The Rolls-Royce Spectre Is The Automaker’s First Full-Electric Vehicle, Here’s Why That’s Important

The inexorable march of electrification has claimed another automotive marque – one of the world’s grandest and best-known, in fact, as Rolls-Royce Motor Cars has confirmed that its first electric platform is intended for release in the fourth quarter of 2023. It is called the Rolls-Royce Spectre, and details are so far scarce – but it is confirmed that it is fully electric, not a hybrid, and will be based on the modular architecture that was developed for the Phantom in 2016. Such a paradigm shift is something the brand is scrutinising intensely, and it says that the new platform will be subject to the most demanding testing programme it has ever devised. It will cover 2.5 million kilometres, equivalent to over 400 years of use, all over the world – so keep an eye out for it on a road near you.

This announcement comes as little surprise, not just because it was inevitable, but because Rolls-Royce has been quite transparent about its interests.

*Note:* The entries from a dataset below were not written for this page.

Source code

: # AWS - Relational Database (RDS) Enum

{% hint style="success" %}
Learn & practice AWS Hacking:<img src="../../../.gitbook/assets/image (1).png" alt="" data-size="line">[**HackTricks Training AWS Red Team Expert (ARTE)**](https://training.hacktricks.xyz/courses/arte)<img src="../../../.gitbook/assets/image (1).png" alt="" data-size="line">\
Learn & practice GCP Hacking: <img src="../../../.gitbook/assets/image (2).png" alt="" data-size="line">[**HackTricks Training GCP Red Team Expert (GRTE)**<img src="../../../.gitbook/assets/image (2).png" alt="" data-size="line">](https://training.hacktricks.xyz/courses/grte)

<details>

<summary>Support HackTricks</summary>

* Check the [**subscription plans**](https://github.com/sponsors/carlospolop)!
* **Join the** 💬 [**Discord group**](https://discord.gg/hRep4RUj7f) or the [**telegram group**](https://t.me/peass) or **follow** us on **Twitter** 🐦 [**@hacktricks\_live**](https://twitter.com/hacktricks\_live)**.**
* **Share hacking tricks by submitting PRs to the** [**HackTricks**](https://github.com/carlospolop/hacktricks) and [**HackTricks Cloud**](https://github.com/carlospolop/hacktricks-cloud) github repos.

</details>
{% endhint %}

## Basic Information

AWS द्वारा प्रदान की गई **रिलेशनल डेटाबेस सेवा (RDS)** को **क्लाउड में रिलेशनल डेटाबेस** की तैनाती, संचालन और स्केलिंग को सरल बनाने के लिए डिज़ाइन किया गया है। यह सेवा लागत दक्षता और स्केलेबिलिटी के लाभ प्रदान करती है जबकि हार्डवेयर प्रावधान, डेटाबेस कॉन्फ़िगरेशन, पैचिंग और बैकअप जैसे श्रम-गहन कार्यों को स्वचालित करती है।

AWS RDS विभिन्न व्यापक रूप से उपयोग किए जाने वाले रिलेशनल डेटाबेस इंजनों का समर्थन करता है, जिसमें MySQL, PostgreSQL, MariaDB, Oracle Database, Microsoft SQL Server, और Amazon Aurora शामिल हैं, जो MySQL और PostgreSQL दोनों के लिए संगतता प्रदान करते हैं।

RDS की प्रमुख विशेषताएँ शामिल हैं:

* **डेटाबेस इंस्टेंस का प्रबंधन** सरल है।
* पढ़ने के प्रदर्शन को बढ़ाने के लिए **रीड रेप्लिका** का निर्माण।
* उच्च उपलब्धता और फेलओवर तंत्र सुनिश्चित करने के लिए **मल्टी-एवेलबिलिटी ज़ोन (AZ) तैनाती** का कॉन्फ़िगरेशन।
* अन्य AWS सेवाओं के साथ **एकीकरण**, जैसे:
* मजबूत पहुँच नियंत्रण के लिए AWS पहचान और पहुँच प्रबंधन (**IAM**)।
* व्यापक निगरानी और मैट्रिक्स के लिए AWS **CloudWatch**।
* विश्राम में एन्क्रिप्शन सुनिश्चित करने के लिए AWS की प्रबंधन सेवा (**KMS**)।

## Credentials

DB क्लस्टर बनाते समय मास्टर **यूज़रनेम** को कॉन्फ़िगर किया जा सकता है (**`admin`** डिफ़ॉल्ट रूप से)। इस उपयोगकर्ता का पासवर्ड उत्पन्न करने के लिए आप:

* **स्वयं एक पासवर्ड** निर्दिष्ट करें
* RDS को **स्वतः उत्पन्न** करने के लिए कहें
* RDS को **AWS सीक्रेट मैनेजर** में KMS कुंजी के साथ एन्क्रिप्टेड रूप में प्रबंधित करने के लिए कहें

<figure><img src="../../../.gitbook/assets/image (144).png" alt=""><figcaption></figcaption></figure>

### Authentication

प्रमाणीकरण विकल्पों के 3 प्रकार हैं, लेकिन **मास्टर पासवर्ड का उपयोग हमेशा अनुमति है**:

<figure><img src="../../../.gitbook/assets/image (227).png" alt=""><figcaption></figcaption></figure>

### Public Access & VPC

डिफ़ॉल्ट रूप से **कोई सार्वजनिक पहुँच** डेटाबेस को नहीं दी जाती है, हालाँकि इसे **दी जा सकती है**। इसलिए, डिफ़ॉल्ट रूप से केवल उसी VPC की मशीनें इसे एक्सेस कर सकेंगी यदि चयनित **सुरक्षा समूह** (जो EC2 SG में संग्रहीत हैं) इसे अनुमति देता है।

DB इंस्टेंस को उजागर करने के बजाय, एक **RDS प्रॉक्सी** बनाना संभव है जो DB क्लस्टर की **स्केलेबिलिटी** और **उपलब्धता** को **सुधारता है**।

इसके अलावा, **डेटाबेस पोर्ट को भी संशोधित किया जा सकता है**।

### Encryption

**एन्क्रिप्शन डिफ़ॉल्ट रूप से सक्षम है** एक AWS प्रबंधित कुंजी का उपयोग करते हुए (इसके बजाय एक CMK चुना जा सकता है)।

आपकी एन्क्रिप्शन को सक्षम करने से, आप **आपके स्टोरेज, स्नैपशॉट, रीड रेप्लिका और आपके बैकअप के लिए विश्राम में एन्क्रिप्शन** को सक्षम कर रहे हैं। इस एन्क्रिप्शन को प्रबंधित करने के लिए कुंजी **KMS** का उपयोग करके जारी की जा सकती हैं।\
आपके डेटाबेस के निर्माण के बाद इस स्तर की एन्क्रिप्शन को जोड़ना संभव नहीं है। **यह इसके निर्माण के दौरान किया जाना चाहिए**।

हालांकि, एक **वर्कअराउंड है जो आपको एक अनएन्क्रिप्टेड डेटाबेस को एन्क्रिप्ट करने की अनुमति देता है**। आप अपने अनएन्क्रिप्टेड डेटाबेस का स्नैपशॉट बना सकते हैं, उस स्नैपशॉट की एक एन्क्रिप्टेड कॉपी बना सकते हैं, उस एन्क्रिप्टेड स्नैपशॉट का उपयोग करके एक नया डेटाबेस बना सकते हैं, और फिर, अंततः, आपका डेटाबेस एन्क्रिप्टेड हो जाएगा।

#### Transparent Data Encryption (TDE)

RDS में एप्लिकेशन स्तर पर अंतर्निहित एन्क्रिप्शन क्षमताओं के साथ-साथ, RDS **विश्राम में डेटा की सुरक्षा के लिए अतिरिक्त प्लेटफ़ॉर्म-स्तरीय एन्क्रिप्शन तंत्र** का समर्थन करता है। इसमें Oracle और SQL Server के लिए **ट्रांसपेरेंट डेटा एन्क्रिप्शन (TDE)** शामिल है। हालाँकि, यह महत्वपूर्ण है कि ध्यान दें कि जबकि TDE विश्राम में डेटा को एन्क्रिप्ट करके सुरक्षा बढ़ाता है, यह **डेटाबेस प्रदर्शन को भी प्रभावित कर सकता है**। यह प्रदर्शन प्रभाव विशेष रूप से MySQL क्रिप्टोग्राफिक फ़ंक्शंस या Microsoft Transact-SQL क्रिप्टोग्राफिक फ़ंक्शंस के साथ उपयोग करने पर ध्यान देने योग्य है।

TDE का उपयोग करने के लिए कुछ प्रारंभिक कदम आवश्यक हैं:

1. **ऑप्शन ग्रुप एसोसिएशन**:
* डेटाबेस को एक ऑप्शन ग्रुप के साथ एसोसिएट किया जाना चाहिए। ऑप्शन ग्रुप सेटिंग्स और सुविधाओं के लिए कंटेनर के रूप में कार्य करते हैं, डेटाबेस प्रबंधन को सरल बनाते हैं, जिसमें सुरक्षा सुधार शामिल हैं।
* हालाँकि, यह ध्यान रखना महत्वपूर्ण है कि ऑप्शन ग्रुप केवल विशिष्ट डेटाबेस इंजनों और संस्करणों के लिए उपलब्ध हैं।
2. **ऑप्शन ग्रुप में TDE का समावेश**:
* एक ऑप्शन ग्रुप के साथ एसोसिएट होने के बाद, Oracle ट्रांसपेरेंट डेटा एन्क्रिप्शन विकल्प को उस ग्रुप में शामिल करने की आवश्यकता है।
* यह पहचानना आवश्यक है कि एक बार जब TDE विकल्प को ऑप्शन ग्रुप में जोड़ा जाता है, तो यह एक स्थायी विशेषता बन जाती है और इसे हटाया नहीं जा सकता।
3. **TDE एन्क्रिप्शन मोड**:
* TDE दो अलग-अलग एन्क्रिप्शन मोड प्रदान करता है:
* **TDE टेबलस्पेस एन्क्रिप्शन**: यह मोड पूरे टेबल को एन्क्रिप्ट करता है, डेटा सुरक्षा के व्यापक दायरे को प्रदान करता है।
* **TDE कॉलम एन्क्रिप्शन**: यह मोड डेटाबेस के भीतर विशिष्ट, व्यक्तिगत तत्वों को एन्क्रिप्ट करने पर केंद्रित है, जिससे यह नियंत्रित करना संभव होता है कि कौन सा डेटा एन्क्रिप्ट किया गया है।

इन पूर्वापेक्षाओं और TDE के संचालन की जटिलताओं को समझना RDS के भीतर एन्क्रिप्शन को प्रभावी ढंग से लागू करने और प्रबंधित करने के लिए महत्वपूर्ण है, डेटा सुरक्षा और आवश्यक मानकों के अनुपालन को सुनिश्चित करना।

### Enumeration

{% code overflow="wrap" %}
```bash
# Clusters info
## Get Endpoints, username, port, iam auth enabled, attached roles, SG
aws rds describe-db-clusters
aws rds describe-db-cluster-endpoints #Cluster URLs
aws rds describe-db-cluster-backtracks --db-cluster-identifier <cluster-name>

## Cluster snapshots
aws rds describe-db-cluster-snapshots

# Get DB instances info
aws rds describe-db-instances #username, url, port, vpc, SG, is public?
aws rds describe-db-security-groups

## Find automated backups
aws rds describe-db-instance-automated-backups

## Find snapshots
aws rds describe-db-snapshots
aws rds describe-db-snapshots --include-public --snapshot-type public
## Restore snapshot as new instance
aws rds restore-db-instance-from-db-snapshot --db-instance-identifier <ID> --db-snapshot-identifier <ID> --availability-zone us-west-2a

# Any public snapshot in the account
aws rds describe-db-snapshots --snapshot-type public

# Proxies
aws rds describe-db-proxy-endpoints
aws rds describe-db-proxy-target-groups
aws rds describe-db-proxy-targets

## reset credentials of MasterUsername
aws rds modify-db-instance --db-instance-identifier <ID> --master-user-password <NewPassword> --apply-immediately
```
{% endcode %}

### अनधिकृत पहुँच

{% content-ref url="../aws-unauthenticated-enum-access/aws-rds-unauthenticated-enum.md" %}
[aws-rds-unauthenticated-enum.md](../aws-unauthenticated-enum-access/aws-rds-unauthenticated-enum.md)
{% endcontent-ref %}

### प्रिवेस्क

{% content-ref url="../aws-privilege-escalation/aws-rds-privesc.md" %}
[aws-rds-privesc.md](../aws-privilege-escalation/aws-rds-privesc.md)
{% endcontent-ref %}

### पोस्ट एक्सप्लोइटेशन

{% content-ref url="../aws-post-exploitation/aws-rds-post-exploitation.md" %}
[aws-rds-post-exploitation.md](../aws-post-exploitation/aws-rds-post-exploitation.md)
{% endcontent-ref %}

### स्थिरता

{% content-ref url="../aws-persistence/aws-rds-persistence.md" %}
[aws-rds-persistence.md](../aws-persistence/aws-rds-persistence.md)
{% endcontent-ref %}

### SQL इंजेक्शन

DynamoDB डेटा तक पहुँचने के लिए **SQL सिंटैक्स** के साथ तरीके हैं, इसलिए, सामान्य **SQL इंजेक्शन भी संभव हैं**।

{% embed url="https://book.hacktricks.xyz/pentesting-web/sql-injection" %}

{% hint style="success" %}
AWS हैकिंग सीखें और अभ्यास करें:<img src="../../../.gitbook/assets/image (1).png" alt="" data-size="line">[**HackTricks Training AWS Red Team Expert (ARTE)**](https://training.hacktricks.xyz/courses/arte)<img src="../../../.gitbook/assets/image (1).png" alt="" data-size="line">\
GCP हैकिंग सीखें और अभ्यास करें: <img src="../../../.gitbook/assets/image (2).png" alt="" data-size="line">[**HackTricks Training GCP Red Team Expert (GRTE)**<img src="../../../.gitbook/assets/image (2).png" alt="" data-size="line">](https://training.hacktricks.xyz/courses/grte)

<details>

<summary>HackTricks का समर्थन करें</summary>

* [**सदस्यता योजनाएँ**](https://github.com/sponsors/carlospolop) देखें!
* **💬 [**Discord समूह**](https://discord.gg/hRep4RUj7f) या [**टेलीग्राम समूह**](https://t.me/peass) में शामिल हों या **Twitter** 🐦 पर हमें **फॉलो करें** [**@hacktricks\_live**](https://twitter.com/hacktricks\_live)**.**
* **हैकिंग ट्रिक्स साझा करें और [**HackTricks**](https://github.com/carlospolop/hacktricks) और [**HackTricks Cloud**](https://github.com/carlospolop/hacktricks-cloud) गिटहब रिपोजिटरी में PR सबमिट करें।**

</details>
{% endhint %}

As early as 2011, the automaker unveiled the all-electric, Phantom-based 102EX concept in 2011, which was fully operational. This was followed up by the 103EX in 2016, which had an ambitious, futuristic styling. Electrification has always made a lot of sense for Rolls-Royce, more so than other automakers. The marque was never about the explosive excitement of roaring cylinders as much as it was about refinement, quietness, and smooth torque – all eminently achievable with an electric motor.


In a way, with the Rolls-Royce Spectre, the company going back to its roots. Henry Royce was one of the world’s first electrical engineers. Charles Rolls was fascinated with electricity and was a proud owner of an electric car – which, believe it or not, experienced its first golden age at the turn of the last century, before it gave way to the burgeoning technology of the combustion engine. In an interview published in 1900, Rolls is quoted as saying: “The electric car is perfectly noiseless and clean. There is no smell or vibration, and they should become very useful when fixed charging stations can be arranged. But for now, I do not anticipate that they will be very serviceable – at least for many years to come.” With the electric revolution steaming ahead, perhaps those ‘many years’ have indeed come.